TASK STATEMENT: Whenever a line in the following entries includes "each", tally it. Report nothing except the final count.

MATERIAL FOR THIS EXERCISE:
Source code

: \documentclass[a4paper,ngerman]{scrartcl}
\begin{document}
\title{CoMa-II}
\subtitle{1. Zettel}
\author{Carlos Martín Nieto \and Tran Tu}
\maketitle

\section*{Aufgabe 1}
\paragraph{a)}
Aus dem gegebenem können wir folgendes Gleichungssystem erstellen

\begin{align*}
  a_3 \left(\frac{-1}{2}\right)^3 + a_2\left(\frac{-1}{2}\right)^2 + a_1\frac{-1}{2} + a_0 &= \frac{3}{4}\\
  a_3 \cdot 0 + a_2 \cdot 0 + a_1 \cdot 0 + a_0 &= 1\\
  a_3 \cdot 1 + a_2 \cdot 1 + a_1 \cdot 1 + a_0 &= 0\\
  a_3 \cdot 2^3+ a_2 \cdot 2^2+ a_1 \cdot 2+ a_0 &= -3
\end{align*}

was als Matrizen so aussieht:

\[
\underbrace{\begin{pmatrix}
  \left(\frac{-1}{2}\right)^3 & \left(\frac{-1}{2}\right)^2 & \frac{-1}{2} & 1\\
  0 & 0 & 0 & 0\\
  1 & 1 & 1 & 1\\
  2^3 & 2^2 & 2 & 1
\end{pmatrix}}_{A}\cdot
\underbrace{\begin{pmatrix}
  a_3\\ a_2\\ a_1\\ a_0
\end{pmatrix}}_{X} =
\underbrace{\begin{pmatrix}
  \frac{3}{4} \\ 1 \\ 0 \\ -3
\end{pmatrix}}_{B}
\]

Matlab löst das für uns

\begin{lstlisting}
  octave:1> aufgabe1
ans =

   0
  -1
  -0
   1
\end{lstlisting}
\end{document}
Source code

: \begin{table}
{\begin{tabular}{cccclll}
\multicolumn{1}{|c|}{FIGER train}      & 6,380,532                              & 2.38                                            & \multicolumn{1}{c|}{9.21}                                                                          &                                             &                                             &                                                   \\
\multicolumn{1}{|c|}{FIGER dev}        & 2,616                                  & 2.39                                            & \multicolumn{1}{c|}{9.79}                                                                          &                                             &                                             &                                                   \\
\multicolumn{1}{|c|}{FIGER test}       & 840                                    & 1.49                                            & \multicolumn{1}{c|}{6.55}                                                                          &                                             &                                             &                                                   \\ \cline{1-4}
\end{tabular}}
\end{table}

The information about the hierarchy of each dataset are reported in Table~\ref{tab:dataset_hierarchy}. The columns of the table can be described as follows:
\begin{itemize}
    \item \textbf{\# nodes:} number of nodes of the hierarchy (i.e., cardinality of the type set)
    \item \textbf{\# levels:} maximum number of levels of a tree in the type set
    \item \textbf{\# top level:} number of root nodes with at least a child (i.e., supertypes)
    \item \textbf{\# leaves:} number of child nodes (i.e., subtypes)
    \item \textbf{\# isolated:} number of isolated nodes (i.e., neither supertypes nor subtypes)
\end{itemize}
==
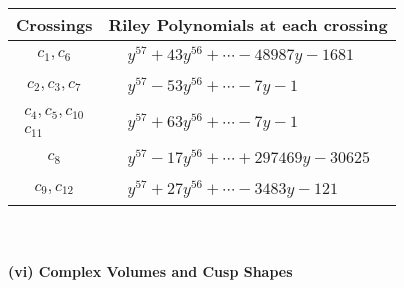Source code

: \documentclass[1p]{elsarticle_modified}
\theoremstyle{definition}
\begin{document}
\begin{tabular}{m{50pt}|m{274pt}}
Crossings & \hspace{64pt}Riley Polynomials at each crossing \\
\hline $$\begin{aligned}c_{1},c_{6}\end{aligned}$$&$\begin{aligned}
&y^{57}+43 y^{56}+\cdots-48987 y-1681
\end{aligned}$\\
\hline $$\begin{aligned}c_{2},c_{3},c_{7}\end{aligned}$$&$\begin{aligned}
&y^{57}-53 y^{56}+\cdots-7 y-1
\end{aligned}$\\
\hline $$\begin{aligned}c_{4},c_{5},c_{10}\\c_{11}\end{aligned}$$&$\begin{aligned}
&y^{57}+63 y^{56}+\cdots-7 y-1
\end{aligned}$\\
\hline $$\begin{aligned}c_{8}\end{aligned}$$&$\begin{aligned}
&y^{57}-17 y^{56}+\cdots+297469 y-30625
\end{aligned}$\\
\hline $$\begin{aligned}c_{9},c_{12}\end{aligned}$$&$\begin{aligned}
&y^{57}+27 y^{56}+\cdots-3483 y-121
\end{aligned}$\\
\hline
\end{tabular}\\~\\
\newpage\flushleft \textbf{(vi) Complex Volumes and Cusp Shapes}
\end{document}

SOLVED EXERCISE: 2